Before you switch, it’s worth a direct conversation with your FareHarbor account rep. Some operators have successfully negotiated:

FareHarbor’s willingness to negotiate depends heavily on your booking volume and their regional competitive pressure. If they know you’re evaluating Peek Pro, they often become more flexible.


Related Reading

If you’re building out your tour operation’s full digital presence alongside this software decision, see our posts on:


FAQ: FareHarbor Alternatives

Q: Is FareHarbor’s 6% fee avoidable even if I stay on their platform?
In some cases, yes. FareHarbor offers an “operator-pays” model where you absorb the fee rather than passing it to guests, but this reduces your net revenue per booking. The guest-facing fee is the default and most common structure.

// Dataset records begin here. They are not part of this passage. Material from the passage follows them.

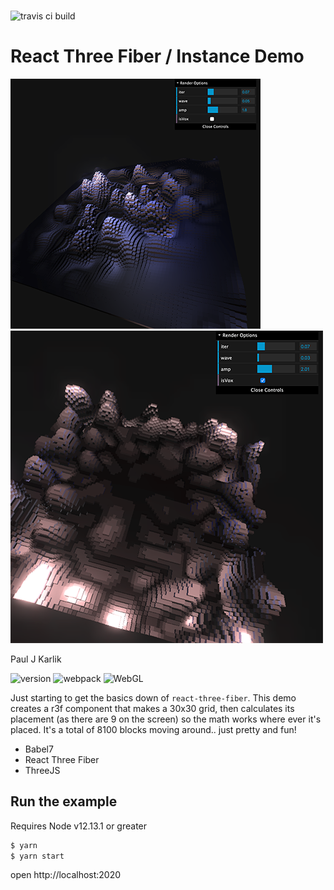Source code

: ###

![travis ci build](https://travis-ci.org/pjkarlik/r3f-instances.svg?branch=master)

# React Three Fiber / Instance Demo

![simplex noise](splash.png)
![voxel noise](splash2.png)

Paul J Karlik

![version](https://img.shields.io/badge/version-0.0.1-e05d44.svg?style=flat-square) ![webpack](https://img.shields.io/badge/webpack-4.12.1-51b1c5.svg?style=flat-square) ![WebGL](https://img.shields.io/badge/webgl-GLSL-blue.svg?style=flat-square)

Just starting to get the basics down of ```react-three-fiber```. This demo creates a r3f component that makes a 30x30 grid, then calculates its placement  (as there are 9 on the screen) so the math works where ever it's placed. It's a total of 8100 blocks moving around.. just pretty and fun!

- Babel7
- React Three Fiber
- ThreeJS

## Run the example

Requires Node v12.13.1 or greater

```bash
$ yarn
$ yarn start
```

open http://localhost:2020
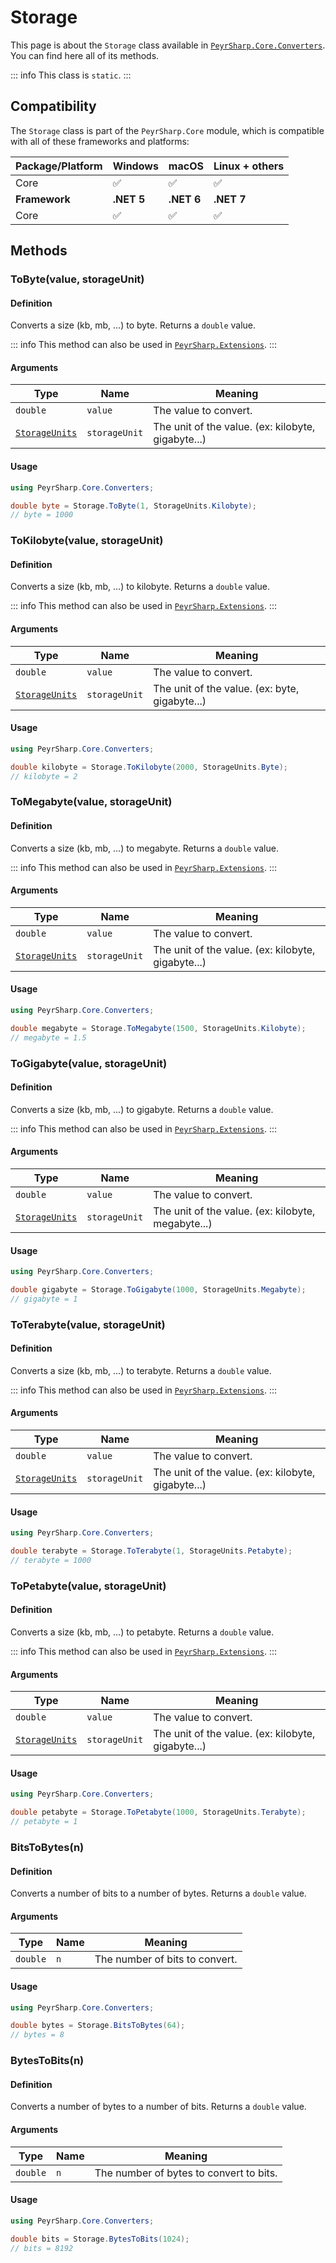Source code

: # Storage

This page is about the `Storage` class available in [`PeyrSharp.Core.Converters`](/core/converters.md).
You can find here all of its methods.

::: info
This class is `static`.
:::

## Compatibility

The `Storage` class is part of the `PeyrSharp.Core` module, which is compatible with all of these frameworks and platforms:

| Package/Platform | Windows    | macOS      | Linux + others |
| ---------------- | ---------- | ---------- | -------------- |
| Core             | ✅         | ✅         | ✅             |
| **Framework**    | **.NET 5** | **.NET 6** | **.NET 7**     |
| Core             | ✅         | ✅         | ✅             |

## Methods

### ToByte(value, storageUnit)

#### Definition

Converts a size (kb, mb, ...) to byte. Returns a `double` value.

::: info
This method can also be used in [`PeyrSharp.Extensions`](/extensions/double.md#tobyte-storageunit).
:::

#### Arguments

| Type                                            | Name          | Meaning                                            |
| ----------------------------------------------- | ------------- | -------------------------------------------------- |
| `double`                                        | `value`       | The value to convert.                              |
| [`StorageUnits`](/enumerations.md#storageunits) | `storageUnit` | The unit of the value. (ex: kilobyte, gigabyte...) |

#### Usage

```c#
using PeyrSharp.Core.Converters;

double byte = Storage.ToByte(1, StorageUnits.Kilobyte);
// byte = 1000
```

### ToKilobyte(value, storageUnit)

#### Definition

Converts a size (kb, mb, ...) to kilobyte. Returns a `double` value.

::: info
This method can also be used in [`PeyrSharp.Extensions`](/extensions/double.md#tokilobyte-storageunit).
:::

#### Arguments

| Type                                            | Name          | Meaning                                        |
| ----------------------------------------------- | ------------- | ---------------------------------------------- |
| `double`                                        | `value`       | The value to convert.                          |
| [`StorageUnits`](/enumerations.md#storageunits) | `storageUnit` | The unit of the value. (ex: byte, gigabyte...) |

#### Usage

```c#
using PeyrSharp.Core.Converters;

double kilobyte = Storage.ToKilobyte(2000, StorageUnits.Byte);
// kilobyte = 2
```

### ToMegabyte(value, storageUnit)

#### Definition

Converts a size (kb, mb, ...) to megabyte. Returns a `double` value.

::: info
This method can also be used in [`PeyrSharp.Extensions`](/extensions/double.md#tomegabyte-storageunit).
:::

#### Arguments

| Type                                            | Name          | Meaning                                            |
| ----------------------------------------------- | ------------- | -------------------------------------------------- |
| `double`                                        | `value`       | The value to convert.                              |
| [`StorageUnits`](/enumerations.md#storageunits) | `storageUnit` | The unit of the value. (ex: kilobyte, gigabyte...) |

#### Usage

```c#
using PeyrSharp.Core.Converters;

double megabyte = Storage.ToMegabyte(1500, StorageUnits.Kilobyte);
// megabyte = 1.5
```

### ToGigabyte(value, storageUnit)

#### Definition

Converts a size (kb, mb, ...) to gigabyte. Returns a `double` value.

::: info
This method can also be used in [`PeyrSharp.Extensions`](/extensions/double.md#togigabyte-storageunit).
:::

#### Arguments

| Type                                            | Name          | Meaning                                            |
| ----------------------------------------------- | ------------- | -------------------------------------------------- |
| `double`                                        | `value`       | The value to convert.                              |
| [`StorageUnits`](/enumerations.md#storageunits) | `storageUnit` | The unit of the value. (ex: kilobyte, megabyte...) |

#### Usage

```c#
using PeyrSharp.Core.Converters;

double gigabyte = Storage.ToGigabyte(1000, StorageUnits.Megabyte);
// gigabyte = 1
```

### ToTerabyte(value, storageUnit)

#### Definition

Converts a size (kb, mb, ...) to terabyte. Returns a `double` value.

::: info
This method can also be used in [`PeyrSharp.Extensions`](/extensions/double.md#toterabyte-storageunit).
:::

#### Arguments

| Type                                            | Name          | Meaning                                            |
| ----------------------------------------------- | ------------- | -------------------------------------------------- |
| `double`                                        | `value`       | The value to convert.                              |
| [`StorageUnits`](/enumerations.md#storageunits) | `storageUnit` | The unit of the value. (ex: kilobyte, gigabyte...) |

#### Usage

```c#
using PeyrSharp.Core.Converters;

double terabyte = Storage.ToTerabyte(1, StorageUnits.Petabyte);
// terabyte = 1000
```

### ToPetabyte(value, storageUnit)

#### Definition

Converts a size (kb, mb, ...) to petabyte. Returns a `double` value.

::: info
This method can also be used in [`PeyrSharp.Extensions`](/extensions/double.md#topetabyte-storageunit).
:::

#### Arguments

| Type                                            | Name          | Meaning                                            |
| ----------------------------------------------- | ------------- | -------------------------------------------------- |
| `double`                                        | `value`       | The value to convert.                              |
| [`StorageUnits`](/enumerations.md#storageunits) | `storageUnit` | The unit of the value. (ex: kilobyte, gigabyte...) |

#### Usage

```c#
using PeyrSharp.Core.Converters;

double petabyte = Storage.ToPetabyte(1000, StorageUnits.Terabyte);
// petabyte = 1
```

### BitsToBytes(n)

#### Definition

Converts a number of bits to a number of bytes. Returns a `double` value.

#### Arguments

| Type     | Name | Meaning                        |
| -------- | ---- | ------------------------------ |
| `double` | `n`  | The number of bits to convert. |

#### Usage

```c#
using PeyrSharp.Core.Converters;

double bytes = Storage.BitsToBytes(64);
// bytes = 8
```

### BytesToBits(n)

#### Definition

Converts a number of bytes to a number of bits. Returns a `double` value.

#### Arguments

| Type     | Name | Meaning                                 |
| -------- | ---- | --------------------------------------- |
| `double` | `n`  | The number of bytes to convert to bits. |

#### Usage

```c#
using PeyrSharp.Core.Converters;

double bits = Storage.BytesToBits(1024);
// bits = 8192
```
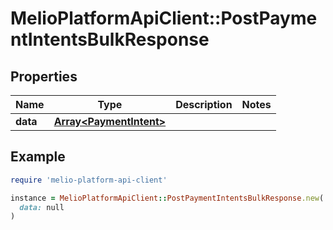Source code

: # MelioPlatformApiClient::PostPaymentIntentsBulkResponse

## Properties

| Name | Type | Description | Notes |
| ---- | ---- | ----------- | ----- |
| **data** | [**Array&lt;PaymentIntent&gt;**](PaymentIntent.md) |  |  |

## Example

```ruby
require 'melio-platform-api-client'

instance = MelioPlatformApiClient::PostPaymentIntentsBulkResponse.new(
  data: null
)
```

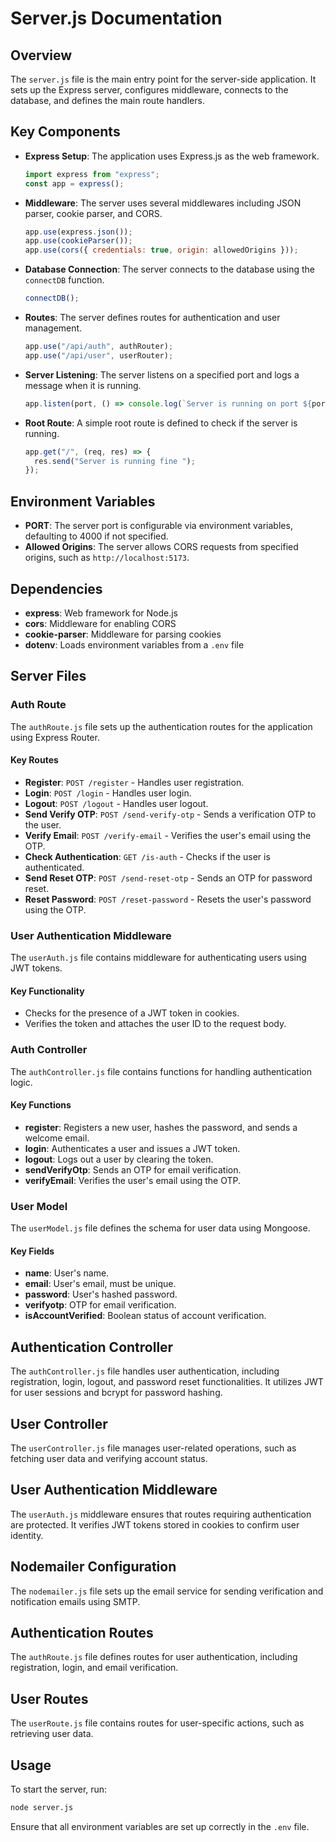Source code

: # Server.js Documentation

## Overview
The `server.js` file is the main entry point for the server-side application. It sets up the Express server, configures middleware, connects to the database, and defines the main route handlers.

## Key Components

- **Express Setup**: The application uses Express.js as the web framework.
  ```javascript
  import express from "express";
  const app = express();
  ```

- **Middleware**: The server uses several middlewares including JSON parser, cookie parser, and CORS.
  ```javascript
  app.use(express.json());
  app.use(cookieParser());
  app.use(cors({ credentials: true, origin: allowedOrigins }));
  ```

- **Database Connection**: The server connects to the database using the `connectDB` function.
  ```javascript
  connectDB();
  ```

- **Routes**: The server defines routes for authentication and user management.
  ```javascript
  app.use("/api/auth", authRouter);
  app.use("/api/user", userRouter);
  ```

- **Server Listening**: The server listens on a specified port and logs a message when it is running.
  ```javascript
  app.listen(port, () => console.log(`Server is running on port ${port}`));
  ```

- **Root Route**: A simple root route is defined to check if the server is running.
  ```javascript
  app.get("/", (req, res) => {
    res.send("Server is running fine ");
  });
  ```

## Environment Variables
- **PORT**: The server port is configurable via environment variables, defaulting to 4000 if not specified.
- **Allowed Origins**: The server allows CORS requests from specified origins, such as `http://localhost:5173`.

## Dependencies
- **express**: Web framework for Node.js
- **cors**: Middleware for enabling CORS
- **cookie-parser**: Middleware for parsing cookies
- **dotenv**: Loads environment variables from a `.env` file

## Server Files

### Auth Route
The `authRoute.js` file sets up the authentication routes for the application using Express Router.

#### Key Routes
- **Register**: `POST /register` - Handles user registration.
- **Login**: `POST /login` - Handles user login.
- **Logout**: `POST /logout` - Handles user logout.
- **Send Verify OTP**: `POST /send-verify-otp` - Sends a verification OTP to the user.
- **Verify Email**: `POST /verify-email` - Verifies the user's email using the OTP.
- **Check Authentication**: `GET /is-auth` - Checks if the user is authenticated.
- **Send Reset OTP**: `POST /send-reset-otp` - Sends an OTP for password reset.
- **Reset Password**: `POST /reset-password` - Resets the user's password using the OTP.

### User Authentication Middleware
The `userAuth.js` file contains middleware for authenticating users using JWT tokens.

#### Key Functionality
- Checks for the presence of a JWT token in cookies.
- Verifies the token and attaches the user ID to the request body.

### Auth Controller
The `authController.js` file contains functions for handling authentication logic.

#### Key Functions
- **register**: Registers a new user, hashes the password, and sends a welcome email.
- **login**: Authenticates a user and issues a JWT token.
- **logout**: Logs out a user by clearing the token.
- **sendVerifyOtp**: Sends an OTP for email verification.
- **verifyEmail**: Verifies the user's email using the OTP.

### User Model
The `userModel.js` file defines the schema for user data using Mongoose.

#### Key Fields
- **name**: User's name.
- **email**: User's email, must be unique.
- **password**: User's hashed password.
- **verifyotp**: OTP for email verification.
- **isAccountVerified**: Boolean status of account verification.

## Authentication Controller

The `authController.js` file handles user authentication, including registration, login, logout, and password reset functionalities. It utilizes JWT for user sessions and bcrypt for password hashing.

## User Controller

The `userController.js` file manages user-related operations, such as fetching user data and verifying account status.

## User Authentication Middleware

The `userAuth.js` middleware ensures that routes requiring authentication are protected. It verifies JWT tokens stored in cookies to confirm user identity.

## Nodemailer Configuration

The `nodemailer.js` file sets up the email service for sending verification and notification emails using SMTP.

## Authentication Routes

The `authRoute.js` file defines routes for user authentication, including registration, login, and email verification.

## User Routes

The `userRoute.js` file contains routes for user-specific actions, such as retrieving user data.

## Usage
To start the server, run:
```bash
node server.js
```
Ensure that all environment variables are set up correctly in the `.env` file.
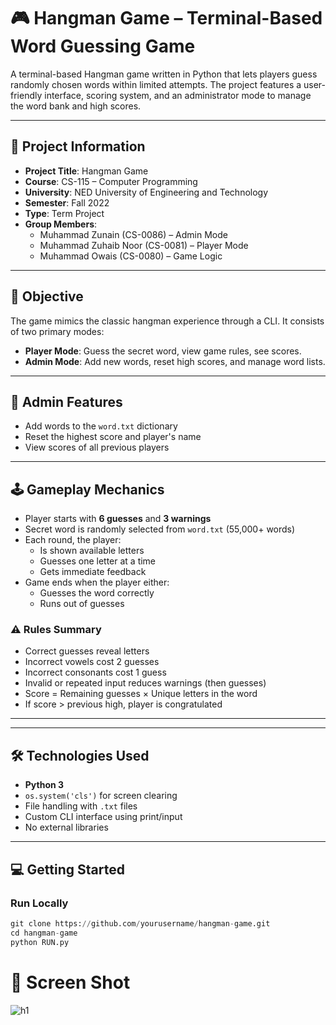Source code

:
# 🎮 Hangman Game – Terminal-Based Word Guessing Game

A terminal-based Hangman game written in Python that lets players guess randomly chosen words within limited attempts. The project features a user-friendly interface, scoring system, and an administrator mode to manage the word bank and high scores.

---

## 📘 Project Information

- **Project Title**: Hangman Game
- **Course**: CS-115 – Computer Programming
- **University**: NED University of Engineering and Technology
- **Semester**: Fall 2022
- **Type**: Term Project
- **Group Members**:
  - Muhammad Zunain (CS-0086) – Admin Mode
  - Muhammad Zuhaib Noor (CS-0081) – Player Mode
  - Muhammad Owais (CS-0080) – Game Logic

---

## 🎯 Objective

The game mimics the classic hangman experience through a CLI. It consists of two primary modes:

- **Player Mode**: Guess the secret word, view game rules, see scores.
- **Admin Mode**: Add new words, reset high scores, and manage word lists.

---

## 🔐 Admin Features

- Add words to the `word.txt` dictionary
- Reset the highest score and player's name
- View scores of all previous players

---

## 🕹️ Gameplay Mechanics

- Player starts with **6 guesses** and **3 warnings**
- Secret word is randomly selected from `word.txt` (55,000+ words)
- Each round, the player:
  - Is shown available letters
  - Guesses one letter at a time
  - Gets immediate feedback
- Game ends when the player either:
  - Guesses the word correctly
  - Runs out of guesses

### ⚠️ Rules Summary

-  Correct guesses reveal letters
-  Incorrect vowels cost 2 guesses
-  Incorrect consonants cost 1 guess
-  Invalid or repeated input reduces warnings (then guesses)
-  Score = Remaining guesses × Unique letters in the word
-  If score > previous high, player is congratulated

---
---

## 🛠 Technologies Used

- **Python 3**
- `os.system('cls')` for screen clearing
- File handling with `.txt` files
- Custom CLI interface using print/input
- No external libraries

---

## 💻 Getting Started

### Run Locally

```python
git clone https://github.com/yourusername/hangman-game.git
cd hangman-game
python RUN.py
```


# 📸 Screen Shot

![h1](https://github.com/Muhammad-Zunain/Hangman-Game/assets/146370860/8be267af-0e22-4c8a-af32-816478d6ec68)

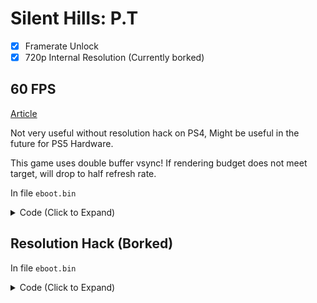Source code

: # Silent Hills: P.T

- [x] Framerate Unlock
- [x] 720p Internal Resolution (Currently borked)

## 60 FPS

[Article](https://illusion0001.github.io/patches/2021/04/29/pt-60fps/)

Not very useful without resolution hack on PS4, Might be useful in the future for PS5 Hardware.

This game uses double buffer vsync! If rendering budget does not meet target, will drop to half refresh rate.

In file `eboot.bin`

<details>
<summary>Code (Click to Expand)</summary>

```
be 01 00 00 00 e8 f3 51 2b 00

be 00 00 00 00 e8 f3 51 2b 00
```

</details>

## Resolution Hack (Borked)

In file `eboot.bin`

<details>
<summary>Code (Click to Expand)</summary>

```
48 b8 80 07 00 00 38 04 00 00

48 b8 00 05 00 00 d0 02 00 00
```

</details>
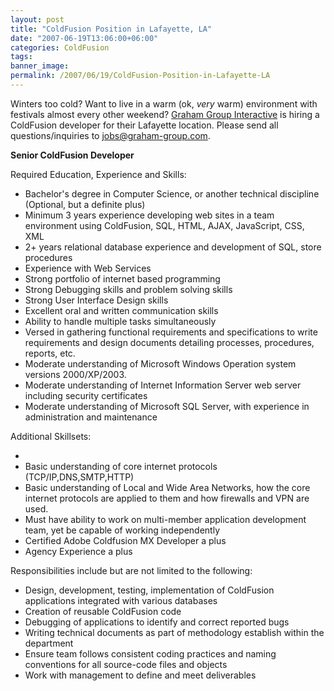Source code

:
 ```yaml
---
layout: post
title: "ColdFusion Position in Lafayette, LA"
date: "2007-06-19T13:06:00+06:00"
categories: ColdFusion 
tags: 
banner_image: 
permalink: /2007/06/19/ColdFusion-Position-in-Lafayette-LA
---
```


Winters too cold? Want to live in a warm (ok, <i>very</i> warm) environment with festivals almost every other weekend? <a href="http://www.graham-group.com/">Graham Group Interactive</a> is hiring a ColdFusion developer for their Lafayette location. Please send all questions/inquiries to jobs@graham-group.com. 

<b>Senior ColdFusion Developer</b>

Required Education, Experience and Skills:
<ul>
<li>Bachelor's degree in Computer Science, or another technical discipline (Optional, but a definite plus)
<li>Minimum 3 years experience developing web sites in a team environment using ColdFusion, SQL, HTML, AJAX, JavaScript, CSS, XML
<li>2+ years relational database experience and development of SQL, store procedures
<li>Experience with Web Services
<li>Strong portfolio of internet based programming
<li>Strong Debugging skills and problem solving skills
<li>Strong User Interface Design skills
<li>Excellent oral and written communication skills
<li>Ability to handle multiple tasks simultaneously
<li>Versed in gathering functional requirements and specifications to write requirements and design documents detailing processes, procedures, reports, etc.
<li>Moderate understanding of Microsoft Windows Operation system versions 2000/XP/2003.
<li>Moderate understanding of Internet Information Server web server including security certificates
<li>Moderate understanding of Microsoft SQL Server, with experience in administration and maintenance
</ul>

Additional Skillsets:
<ul>
<li>
<li>Basic understanding of core internet protocols (TCP/IP,DNS,SMTP,HTTP)
<li>Basic understanding of Local and Wide Area Networks, how the core internet protocols are applied to them and how firewalls and VPN are used.
<li>Must have ability to work on multi-member application development team, yet be capable of working independently
<li>Certified Adobe Coldfusion MX Developer a plus
<li>Agency Experience a plus
</ul>

Responsibilities include but are not limited to the following:
<ul>
<li>Design, development, testing, implementation of ColdFusion applications integrated with various databases
<li>Creation of reusable ColdFusion code
<li>Debugging of applications to identify and correct reported bugs
<li>Writing technical documents as part of methodology establish within the department
<li>Ensure team follows consistent coding practices and naming conventions for all source-code files and objects
<li>Work with management to define and meet deliverables
</ul>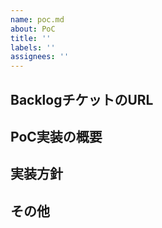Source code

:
 ```yaml
---
name: poc.md
about: PoC
title: ''
labels: ''
assignees: ''
---
```



## BacklogチケットのURL
<!-- 例
https://example.backlog.com/view/PROJECT-1234
-->


## PoC実装の概要
<!-- 例
新しい認証システムの有効性を検証するためのPoCを実施します。
-->


## 実装方針
<!-- 例
1. 新しい認証エンドポイントを作成する
2. JWTトークンを生成・検証するミドルウェアを実装する
3. ユーザー情報をデータベースに保存するためのリポジトリクラスを実装する
4. 認証エンドポイントの単体テストを作成する
5. ログイン試行のログを記録するためのロギング機能を追加する
-->


## その他
<!-- その他関連する情報があれば記載してください -->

Q: Can I keep my Viator and GetYourGuide listings when I switch platforms?
Yes. Your OTA listings are separate from your booking software. You’ll need to reconnect your availability calendar through the new platform’s integration, but your listing content, reviews, and ranking stay intact.

Q: How long does it take to migrate from FareHarbor to a competitor?
For a single-activity operator: 2-4 weeks if you’re systematic. For multi-activity operations with complex resource scheduling: 4-8 weeks. Budget time to rebuild your checkout flows, waiver forms, and email confirmations.

Q: Does switching booking platforms affect my SEO?
Only if your booking widget is on a separate subdomain and you’re getting SEO value from it — which is rare. Your main website URLs don’t change. The booking button just points to a new checkout system.


Choosing the right booking platform is one of the highest-leverage decisions you’ll make for your tour operation — it affects every guest’s first financial interaction with your brand. If you want a second opinion on which platform fits your specific operation in the Caribbean or Riviera Maya, reach out to the Houseful Co. team at hello@housefulhospitality.com. We work with operators across the region and can give you a straight answer.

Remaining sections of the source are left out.